Technology in recruiting can oftentimes feel like spackle. Recruiters use it to fill the holes in their background, expertise, experience, value, or something else. We can put our entire faith in the system, because we’ve been told and sold that the system and the process will solve everything.

The problem: not enough in recruitment is doing a good job of identifying the actual problem they need to solve, and not enough are vetting the existing technology enough either.

Let me be clear, though: Technology has not harmed recruiting
I believe deeply in technology. I think it has done great things for talent acquisition and it will only continue to evolve into bigger and better things.

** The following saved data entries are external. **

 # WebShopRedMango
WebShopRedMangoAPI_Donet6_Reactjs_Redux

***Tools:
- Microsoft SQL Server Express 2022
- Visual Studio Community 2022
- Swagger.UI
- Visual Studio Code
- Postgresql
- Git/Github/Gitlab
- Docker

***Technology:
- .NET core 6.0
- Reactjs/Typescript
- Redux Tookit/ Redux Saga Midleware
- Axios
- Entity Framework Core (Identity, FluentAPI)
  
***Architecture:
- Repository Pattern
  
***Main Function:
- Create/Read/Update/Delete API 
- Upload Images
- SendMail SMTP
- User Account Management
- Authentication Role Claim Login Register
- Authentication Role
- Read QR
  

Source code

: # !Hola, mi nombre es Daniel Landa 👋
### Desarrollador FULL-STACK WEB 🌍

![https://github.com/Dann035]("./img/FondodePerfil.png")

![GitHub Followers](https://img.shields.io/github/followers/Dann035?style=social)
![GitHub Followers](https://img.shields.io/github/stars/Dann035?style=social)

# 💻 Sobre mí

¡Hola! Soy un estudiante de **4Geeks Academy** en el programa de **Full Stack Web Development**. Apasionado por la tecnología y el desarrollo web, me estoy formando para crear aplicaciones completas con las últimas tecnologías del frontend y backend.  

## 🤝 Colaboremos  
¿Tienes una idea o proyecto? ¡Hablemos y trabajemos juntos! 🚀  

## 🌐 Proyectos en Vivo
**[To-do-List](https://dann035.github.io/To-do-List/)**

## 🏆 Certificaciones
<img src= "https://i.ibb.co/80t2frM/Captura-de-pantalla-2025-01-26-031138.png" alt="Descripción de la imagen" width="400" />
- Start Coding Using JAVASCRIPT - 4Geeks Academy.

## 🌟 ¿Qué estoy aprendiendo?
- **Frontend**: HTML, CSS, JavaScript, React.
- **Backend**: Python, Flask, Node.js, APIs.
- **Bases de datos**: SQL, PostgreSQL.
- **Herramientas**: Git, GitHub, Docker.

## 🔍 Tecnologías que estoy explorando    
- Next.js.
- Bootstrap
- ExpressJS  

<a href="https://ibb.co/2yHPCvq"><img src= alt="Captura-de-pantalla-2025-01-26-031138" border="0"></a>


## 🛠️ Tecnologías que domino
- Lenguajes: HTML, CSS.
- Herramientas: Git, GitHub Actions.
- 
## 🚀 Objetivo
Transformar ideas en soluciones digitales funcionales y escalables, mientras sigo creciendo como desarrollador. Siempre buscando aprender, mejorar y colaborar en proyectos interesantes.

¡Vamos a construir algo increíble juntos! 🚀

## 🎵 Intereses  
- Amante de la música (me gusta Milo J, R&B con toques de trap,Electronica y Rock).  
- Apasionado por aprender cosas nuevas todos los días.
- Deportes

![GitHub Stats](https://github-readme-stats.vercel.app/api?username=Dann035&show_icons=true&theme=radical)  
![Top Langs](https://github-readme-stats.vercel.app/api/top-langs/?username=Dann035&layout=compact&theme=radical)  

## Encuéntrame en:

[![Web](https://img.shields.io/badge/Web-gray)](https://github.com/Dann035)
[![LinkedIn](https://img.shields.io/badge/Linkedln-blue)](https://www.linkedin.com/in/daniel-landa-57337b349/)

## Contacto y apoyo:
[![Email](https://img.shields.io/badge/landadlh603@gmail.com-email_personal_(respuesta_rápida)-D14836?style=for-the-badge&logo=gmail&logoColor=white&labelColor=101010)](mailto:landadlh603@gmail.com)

But the technology is only as good as the recruiters using it, or — perhaps this is the more accurate way to represent it — how the organization framed up the usage of the software suite. This is often why “software” becomes “shelf-ware.” If it doesn’t work with existing workflows or the recruiters aren’t educated on it or allowed time to poke around, adoption isn’t going to be high, the contract won’t be renewed, and we’ll be back at Stage 1 in 12-18 months with a new tech stack. No bueno.

How can TA professionals be better about using technology?
Follow this bouncing ball:

Collect data on your processes: This is everything from response rate to emails to interviews scheduled to time to fill to whatever else you want/need to track.

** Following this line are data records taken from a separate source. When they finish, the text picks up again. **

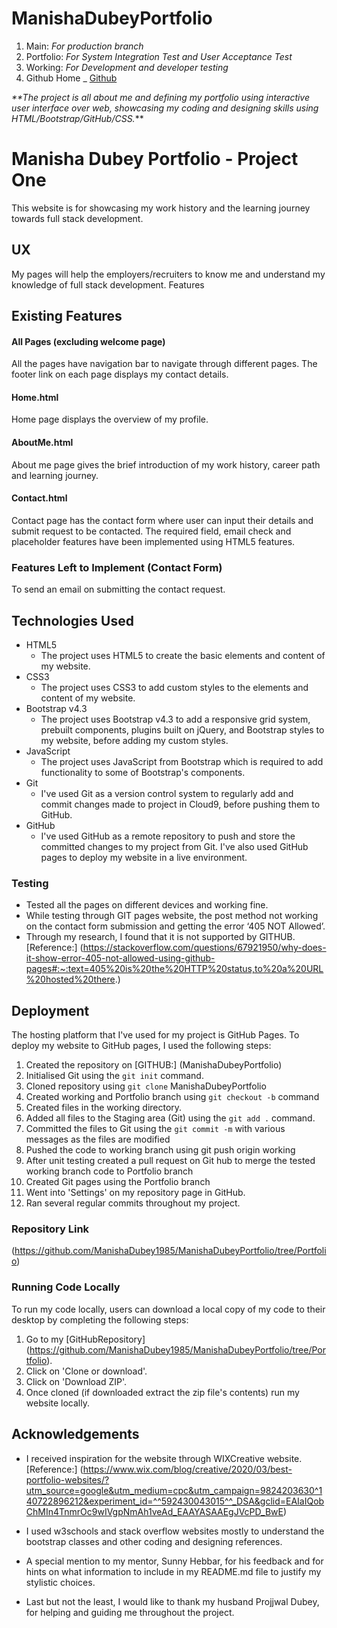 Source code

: # ManishaDubeyPortfolio
1. Main: 
  _For production branch_
2. Portfolio: 
   _For System Integration Test and User Acceptance Test_
3. Working: 
  _For Development and developer testing_
4. Github Home
 _ [Github](https://github.com "Github home")

_**The project is all about me and defining my portfolio using interactive user interface over web, showcasing my coding and designing skills using HTML/Bootstrap/GitHub/CSS._**

# Manisha Dubey Portfolio - Project One

This website is for showcasing my work history and the learning journey towards full stack development.

## UX
My pages will help the employers/recruiters to know me and understand my knowledge of full stack development.
Features

## Existing Features

#### All Pages (excluding welcome page)
All the pages have navigation bar to navigate through different pages. The footer link on each page displays my contact details.

#### Home.html
Home page displays the overview of my profile.

#### AboutMe.html
About me page gives the brief introduction of my work history, career path and learning journey.

#### Contact.html
Contact page has the contact form where user can input their details and submit request to be contacted. The required field, email check and placeholder features have been implemented using HTML5 features.

### Features Left to Implement (Contact Form)
To send an email on submitting the contact request.

## Technologies Used
-	HTML5
      -	The project uses HTML5 to create the basic elements and content of my website.
-	CSS3
      -	The project uses CSS3 to add custom styles to the elements and content of my website.
-	Bootstrap v4.3
      -	The project uses Bootstrap v4.3 to add a responsive grid system, prebuilt components, plugins built on jQuery, and Bootstrap styles to my website, before adding my custom styles.
-	JavaScript
      -	The project uses JavaScript from Bootstrap which is required to add functionality to some of Bootstrap's components.
-	Git
      -	I've used Git as a version control system to regularly add and commit changes made to project in Cloud9, before pushing them to GitHub.
-	GitHub
      -	I've used GitHub as a remote repository to push and store the committed changes to my project from Git. I've also used GitHub pages to deploy my website in a live environment.

### Testing
-	Tested all the pages on different devices and working fine.
-	While testing through GIT pages website, the post method not working on the contact form submission and getting the error ‘405 NOT Allowed’.
-	Through my research, I found that it is not supported by GITHUB. 
   [Reference:] (https://stackoverflow.com/questions/67921950/why-does-it-show-error-405-not-allowed-using-github-pages#:~:text=405%20is%20the%20HTTP%20status,to%20a%20URL%20hosted%20there.)

## Deployment

The hosting platform that I've used for my project is GitHub Pages. To deploy my website to GitHub pages, I used the following steps:

1.	Created the repository on [GITHUB:] (ManishaDubeyPortfolio)
2.	Initialised Git using the `git init` command.
3.	Cloned repository using `git clone` ManishaDubeyPortfolio
4.	Created working and Portfolio branch using `git checkout -b` command
5.	Created files in the working directory.
6.	Added all files to the Staging area (Git) using the `git add .` command.
7.	Committed the files to Git using the `git commit -m` with various messages as the files are modified
8.	Pushed the code to working branch using git push origin working
9.	After unit testing created a pull request on Git hub to merge the tested working branch code to Portfolio branch
10.	Created Git pages using the Portfolio branch
11.	Went into 'Settings' on my repository page in GitHub.
12.	Ran several regular commits throughout my project.

### Repository Link

(https://github.com/ManishaDubey1985/ManishaDubeyPortfolio/tree/Portfolio)

### Running Code Locally
To run my code locally, users can download a local copy of my code to their desktop by completing the following steps:
1.	Go to my [GitHubRepository] (https://github.com/ManishaDubey1985/ManishaDubeyPortfolio/tree/Portfolio).
2.	Click on 'Clone or download'.
3.	Click on 'Download ZIP'.
4.	Once cloned (if downloaded extract the zip file's contents) run my website locally.

## Acknowledgements
-	I received inspiration for the website through WIXCreative website.
     [Reference:] (https://www.wix.com/blog/creative/2020/03/best-portfolio-websites/?utm_source=google&utm_medium=cpc&utm_campaign=9824203630^140722896212&experiment_id=^^592430043015^^_DSA&gclid=EAIaIQobChMIn4TnmrOc9wIVgpNmAh1veAd_EAAYASAAEgJVcPD_BwE)

-	I used w3schools and stack overflow websites mostly to understand the bootstrap classes and other coding and designing references.
-	A special mention to my mentor, Sunny Hebbar, for his feedback and for hints on what information to include in my README.md file to justify my stylistic choices.
-	Last but not the least, I would like to thank my husband Projjwal Dubey, for helping and guiding me throughout the project.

Analyze that data: See where the actual pain points and problems are. Don’t invent them in meetings. Actually look at what’s happening in your organization and see where the problems are.

Now begin going and assessing technology: You can talk to vendors, but when you do, keep the specific problem in mind. Ask if you can get a case study or speak to an existing client who has dealt with that specific problem.

Bring in the right parties: Assessing tech can’t come from just a TA leader. You need to bring in the whole team who might be using the software. They need to see what it’s like, how similar it is to current workflows, etc. Sometimes the vendor will push back on this, but if they want the sale, they’ll usually agree to team-driven demos. Then you need to bring in people from IT (to check on enterprise implementation and connection with other suites), finance (contracts), etc. This isn’t a “HIPPO” (highest paid person’s opinion) situation for the highest-ranking TA leader. This decision needs to be made as an ecosystem.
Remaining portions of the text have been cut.